WHAT THE TASK REQUIRES
Each record should be written out exactly as given.

Records excerpted from a collection
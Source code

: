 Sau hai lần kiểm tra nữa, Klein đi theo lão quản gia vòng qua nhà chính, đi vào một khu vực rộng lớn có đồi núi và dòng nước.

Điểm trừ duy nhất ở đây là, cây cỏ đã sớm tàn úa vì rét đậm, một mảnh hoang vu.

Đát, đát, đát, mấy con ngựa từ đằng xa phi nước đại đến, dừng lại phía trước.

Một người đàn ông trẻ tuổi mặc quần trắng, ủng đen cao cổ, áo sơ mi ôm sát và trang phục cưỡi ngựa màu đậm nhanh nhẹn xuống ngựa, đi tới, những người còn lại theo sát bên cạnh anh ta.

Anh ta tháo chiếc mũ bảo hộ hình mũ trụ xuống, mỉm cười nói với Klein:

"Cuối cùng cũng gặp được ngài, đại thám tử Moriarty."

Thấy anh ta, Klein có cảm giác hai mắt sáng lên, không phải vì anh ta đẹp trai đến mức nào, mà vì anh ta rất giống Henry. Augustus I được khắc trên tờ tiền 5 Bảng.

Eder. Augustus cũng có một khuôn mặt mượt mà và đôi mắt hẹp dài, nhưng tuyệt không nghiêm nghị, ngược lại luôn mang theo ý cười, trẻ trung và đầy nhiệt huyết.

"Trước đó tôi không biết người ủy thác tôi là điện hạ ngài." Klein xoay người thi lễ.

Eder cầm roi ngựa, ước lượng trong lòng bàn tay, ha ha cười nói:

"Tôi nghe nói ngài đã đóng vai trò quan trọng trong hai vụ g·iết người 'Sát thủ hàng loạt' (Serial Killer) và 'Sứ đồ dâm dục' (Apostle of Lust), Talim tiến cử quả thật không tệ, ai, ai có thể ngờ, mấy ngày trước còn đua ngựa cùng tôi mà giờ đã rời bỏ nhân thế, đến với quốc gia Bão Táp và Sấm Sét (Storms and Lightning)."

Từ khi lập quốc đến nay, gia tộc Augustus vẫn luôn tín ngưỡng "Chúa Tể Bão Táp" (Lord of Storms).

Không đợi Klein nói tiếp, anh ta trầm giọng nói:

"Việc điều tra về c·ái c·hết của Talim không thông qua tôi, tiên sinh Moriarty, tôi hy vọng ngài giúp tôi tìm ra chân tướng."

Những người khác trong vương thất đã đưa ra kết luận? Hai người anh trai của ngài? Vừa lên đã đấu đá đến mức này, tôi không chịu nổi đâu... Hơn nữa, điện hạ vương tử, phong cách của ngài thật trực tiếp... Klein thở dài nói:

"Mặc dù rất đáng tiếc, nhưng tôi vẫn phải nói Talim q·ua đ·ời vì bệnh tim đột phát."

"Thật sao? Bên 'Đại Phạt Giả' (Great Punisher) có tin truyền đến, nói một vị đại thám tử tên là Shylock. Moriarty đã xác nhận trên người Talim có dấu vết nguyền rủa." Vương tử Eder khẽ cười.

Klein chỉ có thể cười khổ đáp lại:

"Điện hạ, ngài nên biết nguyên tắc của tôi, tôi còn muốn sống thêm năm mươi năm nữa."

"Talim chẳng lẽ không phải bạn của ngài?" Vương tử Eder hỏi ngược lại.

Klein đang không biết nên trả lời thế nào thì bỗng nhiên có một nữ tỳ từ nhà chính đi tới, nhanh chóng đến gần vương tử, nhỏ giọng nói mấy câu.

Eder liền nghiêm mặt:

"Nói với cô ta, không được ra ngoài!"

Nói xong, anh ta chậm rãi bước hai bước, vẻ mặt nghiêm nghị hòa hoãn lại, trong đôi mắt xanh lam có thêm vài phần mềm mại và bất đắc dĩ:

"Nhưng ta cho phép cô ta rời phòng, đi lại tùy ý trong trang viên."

YOUR SOLUTION
Source code

: Sau hai lần kiểm tra nữa, Klein đi theo lão quản gia vòng qua nhà chính, đi vào một khu vực rộng lớn có đồi núi và dòng nước.

Điểm trừ duy nhất ở đây là, cây cỏ đã sớm tàn úa vì rét đậm, một mảnh hoang vu.

Đát, đát, đát, mấy con ngựa từ đằng xa phi nước đại đến, dừng lại phía trước.

Một người đàn ông trẻ tuổi mặc quần trắng, ủng đen cao cổ, áo sơ mi ôm sát và trang phục cưỡi ngựa màu đậm nhanh nhẹn xuống ngựa, đi tới, những người còn lại theo sát bên cạnh anh ta.

Anh ta tháo chiếc mũ bảo hộ hình mũ trụ xuống, mỉm cười nói với Klein:

"Cuối cùng cũng gặp được ngài, đại thám tử Moriarty."

Thấy anh ta, Klein có cảm giác hai mắt sáng lên, không phải vì anh ta đẹp trai đến mức nào, mà vì anh ta rất giống Henry. Augustus I được khắc trên tờ tiền 5 Bảng.

Eder. Augustus cũng có một khuôn mặt mượt mà và đôi mắt hẹp dài, nhưng tuyệt không nghiêm nghị, ngược lại luôn mang theo ý cười, trẻ trung và đầy nhiệt huyết.

"Trước đó tôi không biết người ủy thác tôi là điện hạ ngài." Klein xoay người thi lễ.

Eder cầm roi ngựa, ước lượng trong lòng bàn tay, ha ha cười nói:

"Tôi nghe nói ngài đã đóng vai trò quan trọng trong hai vụ g·iết người 'Sát thủ hàng loạt' (Serial Killer) và 'Sứ đồ dâm dục' (Apostle of Lust), Talim tiến cử quả thật không tệ, ai, ai có thể ngờ, mấy ngày trước còn đua ngựa cùng tôi mà giờ đã rời bỏ nhân thế, đến với quốc gia Bão Táp và Sấm Sét (Storms and Lightning)."

Từ khi lập quốc đến nay, gia tộc Augustus vẫn luôn tín ngưỡng "Chúa Tể Bão Táp" (Lord of Storms).

Không đợi Klein nói tiếp, anh ta trầm giọng nói:

"Việc điều tra về c·ái c·hết của Talim không thông qua tôi, tiên sinh Moriarty, tôi hy vọng ngài giúp tôi tìm ra chân tướng."

Những người khác trong vương thất đã đưa ra kết luận? Hai người anh trai của ngài? Vừa lên đã đấu đá đến mức này, tôi không chịu nổi đâu... Hơn nữa, điện hạ vương tử, phong cách của ngài thật trực tiếp... Klein thở dài nói:

"Mặc dù rất đáng tiếc, nhưng tôi vẫn phải nói Talim q·ua đ·ời vì bệnh tim đột phát."

"Thật sao? Bên 'Đại Phạt Giả' (Great Punisher) có tin truyền đến, nói một vị đại thám tử tên là Shylock. Moriarty đã xác nhận trên người Talim có dấu vết nguyền rủa." Vương tử Eder khẽ cười.

Klein chỉ có thể cười khổ đáp lại:

"Điện hạ, ngài nên biết nguyên tắc của tôi, tôi còn muốn sống thêm năm mươi năm nữa."

"Talim chẳng lẽ không phải bạn của ngài?" Vương tử Eder hỏi ngược lại.

Klein đang không biết nên trả lời thế nào thì bỗng nhiên có một nữ tỳ từ nhà chính đi tới, nhanh chóng đến gần vương tử, nhỏ giọng nói mấy câu.

Eder liền nghiêm mặt:

"Nói với cô ta, không được ra ngoài!"

Nói xong, anh ta chậm rãi bước hai bước, vẻ mặt nghiêm nghị hòa hoãn lại, trong đôi mắt xanh lam có thêm vài phần mềm mại và bất đắc dĩ:

"Nhưng ta cho phép cô ta rời phòng, đi lại tùy ý trong trang viên."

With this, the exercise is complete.